--- Directions for this task ---
Below are some records; output all of them exactly as they read.

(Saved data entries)

■ ■ ■

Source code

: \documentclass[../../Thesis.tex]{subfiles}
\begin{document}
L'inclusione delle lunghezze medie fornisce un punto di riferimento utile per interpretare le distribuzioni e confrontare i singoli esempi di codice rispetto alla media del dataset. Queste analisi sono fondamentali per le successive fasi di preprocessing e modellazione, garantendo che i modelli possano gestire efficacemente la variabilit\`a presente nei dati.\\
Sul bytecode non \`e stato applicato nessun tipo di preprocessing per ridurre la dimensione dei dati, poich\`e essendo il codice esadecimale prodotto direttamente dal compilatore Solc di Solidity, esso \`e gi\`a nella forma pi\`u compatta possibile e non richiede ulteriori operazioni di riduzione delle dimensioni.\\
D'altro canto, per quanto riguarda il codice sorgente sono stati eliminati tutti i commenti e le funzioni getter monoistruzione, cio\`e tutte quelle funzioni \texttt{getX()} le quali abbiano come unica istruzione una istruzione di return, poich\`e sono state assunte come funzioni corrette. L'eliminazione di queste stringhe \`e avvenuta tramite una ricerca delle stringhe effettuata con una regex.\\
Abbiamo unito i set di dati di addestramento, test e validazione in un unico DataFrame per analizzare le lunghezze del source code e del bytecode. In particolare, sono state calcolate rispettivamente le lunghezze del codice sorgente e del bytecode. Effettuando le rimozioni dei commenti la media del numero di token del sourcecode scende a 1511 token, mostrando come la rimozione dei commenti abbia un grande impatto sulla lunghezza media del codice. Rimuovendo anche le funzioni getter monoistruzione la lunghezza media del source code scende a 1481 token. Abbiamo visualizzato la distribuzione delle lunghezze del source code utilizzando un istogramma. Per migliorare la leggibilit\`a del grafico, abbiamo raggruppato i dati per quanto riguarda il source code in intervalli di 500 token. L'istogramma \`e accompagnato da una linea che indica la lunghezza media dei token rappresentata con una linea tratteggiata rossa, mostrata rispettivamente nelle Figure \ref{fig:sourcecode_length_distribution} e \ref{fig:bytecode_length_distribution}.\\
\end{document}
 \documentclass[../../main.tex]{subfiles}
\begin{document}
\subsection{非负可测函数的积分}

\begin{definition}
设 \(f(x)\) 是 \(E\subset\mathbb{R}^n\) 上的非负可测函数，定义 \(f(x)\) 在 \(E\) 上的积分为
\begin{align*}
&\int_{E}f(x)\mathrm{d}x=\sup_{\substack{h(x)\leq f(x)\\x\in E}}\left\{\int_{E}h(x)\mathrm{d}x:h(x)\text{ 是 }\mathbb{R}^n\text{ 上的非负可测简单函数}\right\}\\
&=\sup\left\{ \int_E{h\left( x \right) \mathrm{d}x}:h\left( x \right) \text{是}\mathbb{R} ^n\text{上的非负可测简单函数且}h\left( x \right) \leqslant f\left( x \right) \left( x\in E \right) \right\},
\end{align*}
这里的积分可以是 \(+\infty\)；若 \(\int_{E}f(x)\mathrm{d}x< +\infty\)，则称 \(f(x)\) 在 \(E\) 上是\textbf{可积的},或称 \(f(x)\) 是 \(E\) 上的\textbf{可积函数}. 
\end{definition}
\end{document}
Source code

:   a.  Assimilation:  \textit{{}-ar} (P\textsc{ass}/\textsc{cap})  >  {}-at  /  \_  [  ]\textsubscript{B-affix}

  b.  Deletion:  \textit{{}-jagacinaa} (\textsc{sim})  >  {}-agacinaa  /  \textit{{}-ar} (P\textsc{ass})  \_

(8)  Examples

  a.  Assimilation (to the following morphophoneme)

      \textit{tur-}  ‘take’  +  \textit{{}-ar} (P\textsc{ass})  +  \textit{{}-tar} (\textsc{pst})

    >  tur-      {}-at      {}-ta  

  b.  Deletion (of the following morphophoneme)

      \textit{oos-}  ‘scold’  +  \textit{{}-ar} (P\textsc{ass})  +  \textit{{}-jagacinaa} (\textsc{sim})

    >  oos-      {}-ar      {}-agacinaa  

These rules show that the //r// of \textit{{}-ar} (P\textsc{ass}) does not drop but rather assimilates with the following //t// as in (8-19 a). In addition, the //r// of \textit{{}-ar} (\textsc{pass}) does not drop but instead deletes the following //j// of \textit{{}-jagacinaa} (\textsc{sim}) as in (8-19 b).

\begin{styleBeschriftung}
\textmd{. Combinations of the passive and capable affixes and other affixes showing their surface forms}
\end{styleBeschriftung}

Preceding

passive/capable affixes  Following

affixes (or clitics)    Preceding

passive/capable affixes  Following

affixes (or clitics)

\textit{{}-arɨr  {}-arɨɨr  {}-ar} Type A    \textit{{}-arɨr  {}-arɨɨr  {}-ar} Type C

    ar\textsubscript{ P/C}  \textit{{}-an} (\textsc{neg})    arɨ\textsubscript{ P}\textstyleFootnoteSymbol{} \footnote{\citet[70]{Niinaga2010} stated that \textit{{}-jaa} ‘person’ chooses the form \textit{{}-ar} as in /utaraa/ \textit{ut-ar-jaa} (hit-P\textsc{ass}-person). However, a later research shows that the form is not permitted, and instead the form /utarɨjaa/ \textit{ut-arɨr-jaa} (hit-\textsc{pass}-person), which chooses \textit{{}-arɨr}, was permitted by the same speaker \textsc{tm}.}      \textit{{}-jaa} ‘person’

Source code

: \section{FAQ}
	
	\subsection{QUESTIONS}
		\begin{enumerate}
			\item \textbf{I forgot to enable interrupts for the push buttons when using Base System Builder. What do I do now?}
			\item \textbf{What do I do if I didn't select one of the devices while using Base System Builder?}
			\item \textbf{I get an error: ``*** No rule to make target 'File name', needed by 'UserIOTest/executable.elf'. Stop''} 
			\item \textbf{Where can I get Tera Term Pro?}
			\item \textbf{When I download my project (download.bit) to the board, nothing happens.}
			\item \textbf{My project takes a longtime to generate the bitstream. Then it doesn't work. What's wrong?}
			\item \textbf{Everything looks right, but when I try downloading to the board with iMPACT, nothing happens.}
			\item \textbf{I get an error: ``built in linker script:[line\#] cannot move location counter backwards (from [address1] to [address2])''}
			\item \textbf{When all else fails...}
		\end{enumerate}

■ ■ ■

--- Finished exercise ---
Source code

: \documentclass[../../Thesis.tex]{subfiles}
\begin{document}
L'inclusione delle lunghezze medie fornisce un punto di riferimento utile per interpretare le distribuzioni e confrontare i singoli esempi di codice rispetto alla media del dataset. Queste analisi sono fondamentali per le successive fasi di preprocessing e modellazione, garantendo che i modelli possano gestire efficacemente la variabilit\`a presente nei dati.\\
Sul bytecode non \`e stato applicato nessun tipo di preprocessing per ridurre la dimensione dei dati, poich\`e essendo il codice esadecimale prodotto direttamente dal compilatore Solc di Solidity, esso \`e gi\`a nella forma pi\`u compatta possibile e non richiede ulteriori operazioni di riduzione delle dimensioni.\\
D'altro canto, per quanto riguarda il codice sorgente sono stati eliminati tutti i commenti e le funzioni getter monoistruzione, cio\`e tutte quelle funzioni \texttt{getX()} le quali abbiano come unica istruzione una istruzione di return, poich\`e sono state assunte come funzioni corrette. L'eliminazione di queste stringhe \`e avvenuta tramite una ricerca delle stringhe effettuata con una regex.\\
Abbiamo unito i set di dati di addestramento, test e validazione in un unico DataFrame per analizzare le lunghezze del source code e del bytecode. In particolare, sono state calcolate rispettivamente le lunghezze del codice sorgente e del bytecode. Effettuando le rimozioni dei commenti la media del numero di token del sourcecode scende a 1511 token, mostrando come la rimozione dei commenti abbia un grande impatto sulla lunghezza media del codice. Rimuovendo anche le funzioni getter monoistruzione la lunghezza media del source code scende a 1481 token. Abbiamo visualizzato la distribuzione delle lunghezze del source code utilizzando un istogramma. Per migliorare la leggibilit\`a del grafico, abbiamo raggruppato i dati per quanto riguarda il source code in intervalli di 500 token. L'istogramma \`e accompagnato da una linea che indica la lunghezza media dei token rappresentata con una linea tratteggiata rossa, mostrata rispettivamente nelle Figure \ref{fig:sourcecode_length_distribution} e \ref{fig:bytecode_length_distribution}.\\
\end{document}
 \documentclass[../../main.tex]{subfiles}
\begin{document}
\subsection{非负可测函数的积分}

\begin{definition}
设 \(f(x)\) 是 \(E\subset\mathbb{R}^n\) 上的非负可测函数，定义 \(f(x)\) 在 \(E\) 上的积分为
\begin{align*}
&\int_{E}f(x)\mathrm{d}x=\sup_{\substack{h(x)\leq f(x)\\x\in E}}\left\{\int_{E}h(x)\mathrm{d}x:h(x)\text{ 是 }\mathbb{R}^n\text{ 上的非负可测简单函数}\right\}\\
&=\sup\left\{ \int_E{h\left( x \right) \mathrm{d}x}:h\left( x \right) \text{是}\mathbb{R} ^n\text{上的非负可测简单函数且}h\left( x \right) \leqslant f\left( x \right) \left( x\in E \right) \right\},
\end{align*}
这里的积分可以是 \(+\infty\)；若 \(\int_{E}f(x)\mathrm{d}x< +\infty\)，则称 \(f(x)\) 在 \(E\) 上是\textbf{可积的},或称 \(f(x)\) 是 \(E\) 上的\textbf{可积函数}. 
\end{definition}
\end{document}
Source code

:   a.  Assimilation:  \textit{{}-ar} (P\textsc{ass}/\textsc{cap})  >  {}-at  /  \_  [  ]\textsubscript{B-affix}

  b.  Deletion:  \textit{{}-jagacinaa} (\textsc{sim})  >  {}-agacinaa  /  \textit{{}-ar} (P\textsc{ass})  \_

(8)  Examples

  a.  Assimilation (to the following morphophoneme)

      \textit{tur-}  ‘take’  +  \textit{{}-ar} (P\textsc{ass})  +  \textit{{}-tar} (\textsc{pst})

    >  tur-      {}-at      {}-ta  

  b.  Deletion (of the following morphophoneme)

      \textit{oos-}  ‘scold’  +  \textit{{}-ar} (P\textsc{ass})  +  \textit{{}-jagacinaa} (\textsc{sim})

    >  oos-      {}-ar      {}-agacinaa  

These rules show that the //r// of \textit{{}-ar} (P\textsc{ass}) does not drop but rather assimilates with the following //t// as in (8-19 a). In addition, the //r// of \textit{{}-ar} (\textsc{pass}) does not drop but instead deletes the following //j// of \textit{{}-jagacinaa} (\textsc{sim}) as in (8-19 b).

\begin{styleBeschriftung}
\textmd{. Combinations of the passive and capable affixes and other affixes showing their surface forms}
\end{styleBeschriftung}

Preceding

passive/capable affixes  Following

affixes (or clitics)    Preceding

passive/capable affixes  Following

affixes (or clitics)

\textit{{}-arɨr  {}-arɨɨr  {}-ar} Type A    \textit{{}-arɨr  {}-arɨɨr  {}-ar} Type C

    ar\textsubscript{ P/C}  \textit{{}-an} (\textsc{neg})    arɨ\textsubscript{ P}\textstyleFootnoteSymbol{} \footnote{\citet[70]{Niinaga2010} stated that \textit{{}-jaa} ‘person’ chooses the form \textit{{}-ar} as in /utaraa/ \textit{ut-ar-jaa} (hit-P\textsc{ass}-person). However, a later research shows that the form is not permitted, and instead the form /utarɨjaa/ \textit{ut-arɨr-jaa} (hit-\textsc{pass}-person), which chooses \textit{{}-arɨr}, was permitted by the same speaker \textsc{tm}.}      \textit{{}-jaa} ‘person’

Source code

: \section{FAQ}
	
	\subsection{QUESTIONS}
		\begin{enumerate}
			\item \textbf{I forgot to enable interrupts for the push buttons when using Base System Builder. What do I do now?}
			\item \textbf{What do I do if I didn't select one of the devices while using Base System Builder?}
			\item \textbf{I get an error: ``*** No rule to make target 'File name', needed by 'UserIOTest/executable.elf'. Stop''} 
			\item \textbf{Where can I get Tera Term Pro?}
			\item \textbf{When I download my project (download.bit) to the board, nothing happens.}
			\item \textbf{My project takes a longtime to generate the bitstream. Then it doesn't work. What's wrong?}
			\item \textbf{Everything looks right, but when I try downloading to the board with iMPACT, nothing happens.}
			\item \textbf{I get an error: ``built in linker script:[line\#] cannot move location counter backwards (from [address1] to [address2])''}
			\item \textbf{When all else fails...}
		\end{enumerate}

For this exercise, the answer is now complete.